As for the French, they have not yet set the world alight with their attacking firecrackers have they? Perhaps this is due to a lack of identity. On one hand the French have some fantastic attacking options who offer flair and pace. On the other hand, they want to take a page out of the Spanish book and simply keep the ball away from the opposition. At some point within the next two weeks, they may have to take the shackles off, take a few risks and play to win, not to not lose. Limiting Karim Benzema to 17 shots with none being clear scoring opportunities may be something that could cost Le Bleus in the knockout stages.
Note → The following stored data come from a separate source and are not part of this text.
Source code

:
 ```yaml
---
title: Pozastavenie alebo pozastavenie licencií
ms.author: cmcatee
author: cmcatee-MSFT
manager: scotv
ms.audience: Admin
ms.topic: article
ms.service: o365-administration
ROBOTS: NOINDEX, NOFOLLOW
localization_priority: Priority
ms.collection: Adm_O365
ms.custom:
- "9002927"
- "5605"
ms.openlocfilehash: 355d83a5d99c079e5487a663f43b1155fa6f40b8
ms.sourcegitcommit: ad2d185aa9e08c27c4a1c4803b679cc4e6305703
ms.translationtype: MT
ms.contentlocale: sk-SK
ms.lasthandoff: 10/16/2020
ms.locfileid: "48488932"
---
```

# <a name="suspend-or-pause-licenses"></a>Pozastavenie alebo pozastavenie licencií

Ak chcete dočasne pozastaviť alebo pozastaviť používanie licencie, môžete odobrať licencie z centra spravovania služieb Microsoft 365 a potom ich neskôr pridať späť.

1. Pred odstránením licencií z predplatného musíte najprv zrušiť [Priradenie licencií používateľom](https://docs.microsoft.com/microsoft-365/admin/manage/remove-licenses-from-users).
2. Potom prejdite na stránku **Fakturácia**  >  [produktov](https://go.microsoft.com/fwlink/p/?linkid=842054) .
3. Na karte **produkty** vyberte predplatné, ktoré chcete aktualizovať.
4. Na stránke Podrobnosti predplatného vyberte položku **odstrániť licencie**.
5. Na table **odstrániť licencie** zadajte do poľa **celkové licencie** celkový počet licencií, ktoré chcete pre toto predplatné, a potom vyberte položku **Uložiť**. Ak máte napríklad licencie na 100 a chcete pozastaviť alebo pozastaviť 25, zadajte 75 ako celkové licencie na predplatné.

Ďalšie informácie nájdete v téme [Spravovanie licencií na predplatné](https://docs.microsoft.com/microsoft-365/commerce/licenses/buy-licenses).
Speaking of playing not to lose, that brings us to the English. “If we can just scrape through the first two games and wait for Wayne to come back we will be ok”. That appeared to be the approach taken by Roy Hodgson and his players. And for all of the critism and negative feedback from press and fans alike, there is no arguing it worked. Now what though? Will the English team bus be parked in the parking lot for Sunday’s game or will it continue to be parked in front of Joe Hart’s goal in the hope that Wayne and his questionable hair cut can work his magic again at the other end of the field.
Someone who know a little bit about working his magic so far this tournament is Portugal’s Cristiano Ronaldo. After a drab opening game, ‘Ronny’ changed into his pink and white scoring boots and set the team alight. With a total of 30 attempts on goal in just 4 games, he is on track to being the Portuguese’s LeBron James. However, as electric as their attack may be, the Portuguese defense may need a jump-start against a more technical, tricky and imaginative opponent. When Pepe cannot simply use his physique, but instead rely on his brain to defend, the Portuguese may be in a spot of bother.
Now for the Elephant in the room…Penalties. With the knock-out stages now underway, it is almost inevitable that at least one of the games in the next two weeks will be taken to the little white spot 12 yards out. But is this the right way to end a game? After 2 hours of combat on the field and months of preparation, is it right for the fate of a nation to come down to one kick of a soccer ball which has been argued to be no more then a lucky punt? Surely, there must be an alternative to decide a winner of one of the biggest games in world football. Perhaps we simply let the two teams play until a winning goal is scored. Or how about we let the two teams continue to play and after every 5 minutes over Extra-Time, one player from each team is removed from the field.
Whatever your preference, the next two weeks will no doubt provide some heart stopping moments, some awe inspiring performances and some crushing disappointments. Football remains, and always will be, the ‘Beautiful Old Game.’
But I leave you with this. As other sports around the world evolve, and introduce new and exciting ways to ensure that winning and losing becomes fairer, should we not be questioning the “Beautiful Old Game’ and its traditional structure after what we have witnessed so far in Euro 2012? Should we not be more open to introducing new ideas, fresh structures and innovative technology to move with the times? When so much money is riding on the modern game and so much pressure resting on one kick of a ball, should we not be more concerned with the “Beautiful Modern Game?”